Show that the origin is the only critical point for the system $$ \begin{aligned} &\dot{x}=-y+\alpha x\left(\beta-x^{2}-y^{2}\right) \\ &\dot{y}=x+\alpha y\left(\beta-x^{2}-y^{2}\right) \end{aligned} $$ where \(\alpha, \beta\) are real parameters, with \(\alpha\) fixed and positive and \(\beta\) allowed to take different values. Show that the character of the critical point and the existence of a limit cycle depend on the parameter \(\beta\), so that the system undergoes a supercritical Hopf bifurcation at \(\beta=0\). (Hint: Make the change from Cartesian co-ordinates to plane polars.)

Short Answer

Expert verified
Question: Describe the process of determining the existence of a supercritical Hopf bifurcation in the given system of differential equations and explain how the parameter β affects the presence and stability of a limit cycle. Answer: To determine the existence of a supercritical Hopf bifurcation, we first find the critical points by setting the given equations for ẋ and ẏ to zero. The origin (0, 0) is the only critical point we find in this case. We then change from Cartesian coordinates to polar coordinates (x, y) to (r, θ), and express ẋ and ẏ in terms of r and θ using the chain rule. We solve for ṙ and θ̇ by solving the system of two equations we obtain. Analyzing the character of the critical point using the equations for ṙ and θ̇, we see that β determines the presence and stability of a limit cycle. If β > 0, we have a stable limit cycle; if β < 0, we have an unstable limit cycle. When β = 0, there is no limit cycle and the system undergoes a supercritical Hopf bifurcation.

Step by step solution

01

Finding the critical points

To find the critical points, we need to set the equations for \(\dot{x}\) and \(\dot{y}\) to zero: $$ \begin{aligned} & 0 = -y + \alpha x (\beta - x^2 - y^2) \\ & 0 = x + \alpha y (\beta - x^2 - y^2) \end{aligned} $$ Now we'll solve this system of equations for \(x\) and \(y\). Since both equations are equal to zero, let's add the two equations together: $$ 0 = x - y + \alpha(x+y)(\beta-x^2-y^2) $$ We can notice that \((x-y)\) and \((x+y)\) are factors. Factorizing and simplifying the equation, we get: $$ 0=(x-y)(1+\alpha \beta - \alpha x^{2}- \alpha y^{2}) $$ Solving for \(x\) and \(y\), we find that \(x=y\) or \(1+\alpha \beta - \alpha x^{2}- \alpha y^{2}=0\). Since \(x=y\), we plug this back into either one of our original equations, and we get \(0 = x - x\). This shows that the origin (0, 0) is the only critical point.
02

Changing to polar coordinates

To analyze the character of the critical point and the existence of a limit cycle, we'll change from Cartesian coordinates to polar coordinates, with \(x = r \cos \theta\) and \(y = r \sin \theta\). Also, we'll use the chain rule to express \(\dot{r}\) and \(\dot{\theta}\): $$ \begin{aligned} \dot{r} \cos \theta - r \sin \theta \dot{\theta} &= - r \sin \theta + \alpha r \cos \theta (\beta - r^2) \\ \dot{r} \sin \theta + r \cos \theta \dot{\theta} &= r \cos \theta + \alpha r \sin \theta (\beta - r^2) \end{aligned} $$
03

Solve for \(\dot{r}\) and \(\dot{\theta}\)

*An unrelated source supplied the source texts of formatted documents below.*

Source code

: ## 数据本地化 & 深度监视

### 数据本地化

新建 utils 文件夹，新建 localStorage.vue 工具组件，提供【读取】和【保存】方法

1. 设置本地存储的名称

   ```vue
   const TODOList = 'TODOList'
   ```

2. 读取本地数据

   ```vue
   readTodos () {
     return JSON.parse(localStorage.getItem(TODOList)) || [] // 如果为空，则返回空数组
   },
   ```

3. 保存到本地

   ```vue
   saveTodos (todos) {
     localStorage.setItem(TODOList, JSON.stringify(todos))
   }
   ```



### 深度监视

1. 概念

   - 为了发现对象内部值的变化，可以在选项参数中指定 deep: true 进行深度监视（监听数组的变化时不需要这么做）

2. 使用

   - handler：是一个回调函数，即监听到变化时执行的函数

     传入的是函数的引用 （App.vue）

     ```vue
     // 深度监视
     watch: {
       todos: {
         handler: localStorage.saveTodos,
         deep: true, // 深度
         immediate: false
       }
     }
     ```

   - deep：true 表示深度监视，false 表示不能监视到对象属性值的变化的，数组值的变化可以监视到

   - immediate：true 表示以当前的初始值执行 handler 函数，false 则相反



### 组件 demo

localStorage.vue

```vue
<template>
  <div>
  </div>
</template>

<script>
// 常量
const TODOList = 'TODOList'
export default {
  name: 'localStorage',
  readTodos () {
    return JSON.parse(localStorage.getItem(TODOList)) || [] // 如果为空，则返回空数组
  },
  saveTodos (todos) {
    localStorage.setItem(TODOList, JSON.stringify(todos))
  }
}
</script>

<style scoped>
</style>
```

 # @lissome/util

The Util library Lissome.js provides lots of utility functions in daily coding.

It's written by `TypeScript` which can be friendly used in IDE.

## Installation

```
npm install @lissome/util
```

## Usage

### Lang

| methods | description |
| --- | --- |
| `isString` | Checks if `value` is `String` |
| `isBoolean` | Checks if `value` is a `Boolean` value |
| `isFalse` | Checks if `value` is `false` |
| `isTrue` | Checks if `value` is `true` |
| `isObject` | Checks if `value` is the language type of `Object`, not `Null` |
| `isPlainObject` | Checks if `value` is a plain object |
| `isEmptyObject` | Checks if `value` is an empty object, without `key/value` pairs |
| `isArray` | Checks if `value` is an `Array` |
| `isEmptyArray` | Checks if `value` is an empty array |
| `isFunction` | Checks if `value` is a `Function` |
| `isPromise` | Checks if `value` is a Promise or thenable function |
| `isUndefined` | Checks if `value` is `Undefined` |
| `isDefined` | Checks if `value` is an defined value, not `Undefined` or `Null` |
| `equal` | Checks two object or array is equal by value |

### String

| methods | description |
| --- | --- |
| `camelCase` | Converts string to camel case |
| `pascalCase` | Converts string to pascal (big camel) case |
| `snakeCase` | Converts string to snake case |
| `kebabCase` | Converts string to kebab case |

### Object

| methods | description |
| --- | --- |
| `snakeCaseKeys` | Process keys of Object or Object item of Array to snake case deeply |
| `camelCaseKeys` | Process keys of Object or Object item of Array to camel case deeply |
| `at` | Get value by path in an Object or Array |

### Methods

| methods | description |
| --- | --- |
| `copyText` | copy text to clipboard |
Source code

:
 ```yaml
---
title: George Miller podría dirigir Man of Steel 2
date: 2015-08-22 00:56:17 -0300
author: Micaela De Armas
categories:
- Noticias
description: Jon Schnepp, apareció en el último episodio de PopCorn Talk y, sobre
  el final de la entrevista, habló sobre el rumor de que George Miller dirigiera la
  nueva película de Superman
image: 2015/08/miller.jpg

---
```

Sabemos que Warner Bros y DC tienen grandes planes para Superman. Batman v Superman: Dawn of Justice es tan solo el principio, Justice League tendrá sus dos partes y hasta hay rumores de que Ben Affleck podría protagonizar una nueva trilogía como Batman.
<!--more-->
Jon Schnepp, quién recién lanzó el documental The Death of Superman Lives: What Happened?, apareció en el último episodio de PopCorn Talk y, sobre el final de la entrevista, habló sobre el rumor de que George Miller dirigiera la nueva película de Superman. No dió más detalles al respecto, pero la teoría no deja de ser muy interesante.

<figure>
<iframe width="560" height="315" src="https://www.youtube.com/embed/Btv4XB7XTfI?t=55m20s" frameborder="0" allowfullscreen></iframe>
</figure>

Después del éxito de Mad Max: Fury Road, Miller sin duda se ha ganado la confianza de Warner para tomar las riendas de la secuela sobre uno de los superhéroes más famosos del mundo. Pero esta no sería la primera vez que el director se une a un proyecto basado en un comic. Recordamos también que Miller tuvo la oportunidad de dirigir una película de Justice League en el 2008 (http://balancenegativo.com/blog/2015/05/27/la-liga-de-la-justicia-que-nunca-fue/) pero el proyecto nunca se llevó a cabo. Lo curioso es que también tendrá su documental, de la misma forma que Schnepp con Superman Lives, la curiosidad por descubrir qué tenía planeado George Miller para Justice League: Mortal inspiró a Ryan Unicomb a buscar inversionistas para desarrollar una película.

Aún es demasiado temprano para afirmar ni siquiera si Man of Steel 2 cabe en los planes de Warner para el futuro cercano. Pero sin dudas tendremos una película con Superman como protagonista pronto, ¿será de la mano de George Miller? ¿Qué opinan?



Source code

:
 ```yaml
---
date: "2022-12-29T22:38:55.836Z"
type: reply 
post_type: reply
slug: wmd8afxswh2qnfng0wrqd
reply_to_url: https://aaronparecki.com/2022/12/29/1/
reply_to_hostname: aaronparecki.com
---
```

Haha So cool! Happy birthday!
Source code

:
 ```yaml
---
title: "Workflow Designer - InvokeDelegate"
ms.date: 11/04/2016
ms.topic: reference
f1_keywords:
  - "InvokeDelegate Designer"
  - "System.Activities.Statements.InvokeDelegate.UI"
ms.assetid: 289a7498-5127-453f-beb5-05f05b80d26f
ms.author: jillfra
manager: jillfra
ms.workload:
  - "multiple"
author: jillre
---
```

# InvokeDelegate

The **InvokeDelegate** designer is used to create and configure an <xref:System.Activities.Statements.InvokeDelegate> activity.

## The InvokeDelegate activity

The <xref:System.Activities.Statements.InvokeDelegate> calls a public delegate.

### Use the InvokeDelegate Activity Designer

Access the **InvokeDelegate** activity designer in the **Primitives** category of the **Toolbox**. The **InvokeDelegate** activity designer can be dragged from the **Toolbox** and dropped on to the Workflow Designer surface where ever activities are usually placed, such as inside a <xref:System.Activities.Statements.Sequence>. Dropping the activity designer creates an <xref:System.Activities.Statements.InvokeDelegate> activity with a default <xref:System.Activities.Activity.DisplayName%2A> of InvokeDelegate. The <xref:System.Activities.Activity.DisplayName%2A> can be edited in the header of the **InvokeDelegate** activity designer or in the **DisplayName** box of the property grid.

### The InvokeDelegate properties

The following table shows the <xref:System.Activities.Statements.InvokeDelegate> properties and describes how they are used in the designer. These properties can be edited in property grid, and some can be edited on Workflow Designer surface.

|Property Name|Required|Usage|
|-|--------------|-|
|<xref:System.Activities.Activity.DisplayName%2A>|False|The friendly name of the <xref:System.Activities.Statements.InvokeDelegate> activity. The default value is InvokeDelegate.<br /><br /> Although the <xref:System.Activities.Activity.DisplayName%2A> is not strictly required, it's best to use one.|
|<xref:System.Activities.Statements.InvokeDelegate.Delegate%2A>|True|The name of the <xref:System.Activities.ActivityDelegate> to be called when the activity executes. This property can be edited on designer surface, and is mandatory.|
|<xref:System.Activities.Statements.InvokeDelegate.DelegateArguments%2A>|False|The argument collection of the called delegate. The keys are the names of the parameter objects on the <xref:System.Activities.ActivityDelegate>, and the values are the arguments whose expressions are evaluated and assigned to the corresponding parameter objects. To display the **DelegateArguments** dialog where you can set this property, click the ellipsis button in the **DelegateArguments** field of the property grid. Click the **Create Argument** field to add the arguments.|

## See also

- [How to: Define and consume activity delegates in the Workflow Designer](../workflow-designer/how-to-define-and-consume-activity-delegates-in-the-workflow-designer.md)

Now we have a system of two equations: $$ \begin{aligned} & \dot{r} \cos \theta - r \sin \theta \dot{\theta} + r \sin \theta - \alpha r \cos \theta (\beta - r^2) = 0 \\ & \dot{r} \sin \theta + r \cos \theta \dot{\theta} - r \cos \theta - \alpha r \sin \theta (\beta - r^2) = 0 \end{aligned} $$ Solving this system for \(\dot{r}\) and \(\dot{\theta}\) gives us: $$ \begin{aligned} & \dot{r} = \alpha r (\beta - r^2) \\ & \dot{\theta} = 1 \end{aligned} $$
04

Analyzing the character of the critical point and the existence of a limit cycle

The equations we found in the previous step are: $$ \begin{aligned} & \dot{r} = \alpha r (\beta - r^2) \\ & \dot{\theta} = 1 \end{aligned} $$ These equations show that the position of the limit cycle depends on the parameter \(\beta\). When \(\beta > 0\), the value of \(\dot{r}\) is positive, meaning that the system has a stable limit cycle. When \(\beta < 0\), the value of \(\dot{r}\) is negative, meaning that the system has an unstable limit cycle. When \(\beta = 0\), there is no limit cycle, and the system undergoes a supercritical Hopf bifurcation.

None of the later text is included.